When asked about the film’s forced delay owing to the pandemic, the actor stated, ‘It’s odd enough with a movie, when you finish it and you put it out and you kind of like, ‘Woah, I hope it’s decent.’
‘But when there’s a two-year lag between finishing it and releasing it, it simply adds to the strangeness.’
‘I was in Baltimore doing a movie when I found out I got the role of Bond,’ he says. And I was at Whole Foods, doing my weekly shopping, strolling around with a cart full of food, when (producer) Barbara Broccoli called and said, ‘Over to you, kiddo.’
‘So I got my trolley and pushed it silently down an aisle, strolled into the booze department and bought a bottle of vodka and a bottle of vermouth, a glass and a shaker, took it home and drank it, and then went out and drank probably three more vodka martinis.’
‘When you think about it, it’s pretty sad.’ But I must have had a strange expression on my face because the bartender kept asking what was going on, and I replied, ‘I can’t tell you!’
Daniel recently highlighted the franchise’s outmoded James Bond plotlines, such as the concept of glamorous disposable so-called Bond girls.
In an interview with Lorraine Kelly, he remarked of the spy series, the newest instalment of which, No Time To Die, was released this week, that ‘you’ve got to adapt’ to the times.
‘Certainly, a lot of what happened in the previous films is problematic now… different times, but we didn’t want to lose the essence [in the new picture].’ It’s still a Bond film.
‘I’ve been allowed free rein to have an impact on it, but I’ve never forgotten that.’ We can have all of the fundamental components and things that people have liked over the years, but you have to adapt.
‘One of my main concerns is that all of the characters, especially the women, must be clever and believable.’
Daniel also revealed to Lorraine that he was overtaken with emotion while filming his farewell sequence as Bond.
‘Everyone showed up – all the department heads walked down, and I thought to myself, ‘Oh God, I have to make a speech, this is my worst fear.’ I struggled to keep it together as it all spilled out at once.
‘All of those folks I go to work with every day, especially on this film, the collective effort was so tremendous and meant so much to me that everyone put in that hard work – that’s what I’ll miss so much,’ she says.
No Time To Die is the 25th film in the Bond franchise, and it follows Bond after he has left active service and is living a peaceful life in Jamaica when his old buddy Felix Leiter, played by Jeffrey Wright, from the CIA shows up begging for assistance.

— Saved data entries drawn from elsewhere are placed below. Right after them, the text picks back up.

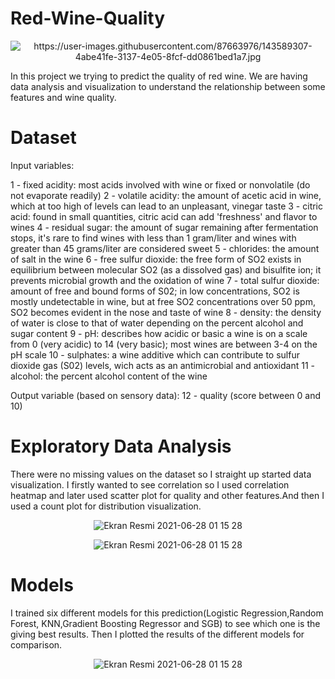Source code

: # Red-Wine-Quality
<p align="center"> 
   <img alt="https://user-images.githubusercontent.com/87663976/143589307-4abe41fe-3137-4e05-8fcf-dd0861bed1a7.jpg">
</p>


In this project we trying to predict the quality of red wine. We are having data analysis and visualization to understand the relationship between some features and wine quality.

# Dataset
Input variables:

1 - fixed acidity: most acids involved with wine or fixed or nonvolatile (do not evaporate readily)
2 - volatile acidity: the amount of acetic acid in wine, which at too high of levels can lead to an unpleasant, vinegar taste
3 - citric acid: found in small quantities, citric acid can add 'freshness' and flavor to wines
4 - residual sugar: the amount of sugar remaining after fermentation stops, it's rare to find wines with less than 1 gram/liter and wines with greater than 45 grams/liter are considered sweet
5 - chlorides: the amount of salt in the wine
6 - free sulfur dioxide: the free form of SO2 exists in equilibrium between molecular SO2 (as a dissolved gas) and bisulfite ion; it prevents microbial growth and the oxidation of wine
7 - total sulfur dioxide: amount of free and bound forms of S02; in low concentrations, SO2 is mostly undetectable in wine, but at free SO2 concentrations over 50 ppm, SO2 becomes evident in the nose and taste of wine
8 - density: the density of water is close to that of water depending on the percent alcohol and sugar content
9 - pH: describes how acidic or basic a wine is on a scale from 0 (very acidic) to 14 (very basic); most wines are between 3-4 on the pH scale
10 - sulphates: a wine additive which can contribute to sulfur dioxide gas (S02) levels, wich acts as an antimicrobial and antioxidant
11 - alcohol: the percent alcohol content of the wine

Output variable (based on sensory data):
12 - quality (score between 0 and 10)

# Exploratory Data Analysis
There were no missing values on the dataset so I straight up started data visualization. I firstly wanted to see correlation so I used correlation heatmap and later used scatter plot for quality and other features.And then I used a count plot for distribution visualization.
<p align="center"> 
   <img alt="Ekran Resmi 2021-06-28 01 15 28" src="https://user-images.githubusercontent.com/87663976/143588844-924fac8e-f68d-47cc-9c72-c3e11bd2362d.png">
</p>

<p align="center"> 
   <img alt="Ekran Resmi 2021-06-28 01 15 28" src="https://user-images.githubusercontent.com/87663976/143588744-ec34f1bb-5616-4007-bd00-dc0a4db00c53.png">
</p>

# Models 
I trained six different models for this prediction(Logistic Regression,Random Forest, KNN,Gradient Boosting Regressor and SGB) to see which one is the giving best results. Then I plotted the results of the different models for comparison.

<p align="center"> 
   <img alt="Ekran Resmi 2021-06-28 01 15 28" src="https://user-images.githubusercontent.com/87663976/143589235-e8df3041-6f1d-4a15-93d6-2b6f636fc498.png">
</p>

Bond returns to the field after leaving his seemingly perfect life with Madeleine (Lea Seydoux) to face Safin (Rami Malek), who is armed with a new hazardous technology that could harm the planet.
Producer Barbara Broccoli has already foreshadowed what fans might expect, stating that the film would provide a satisfactory conclusion for Daniel Craig’s Bond.
‘It’s a culmination of everything that his representation of the character has been through, and it ties together all the storylines,’ she stated on the official James Bond podcast. ‘I have to say, it’s a really epic film.’
Daniel took over as Bond from Pierce Brosnan in Casino Royale in 2006, and went on to act in Quantum of Solace in 2008, Skyfall in 2012, and Spectre in 2015.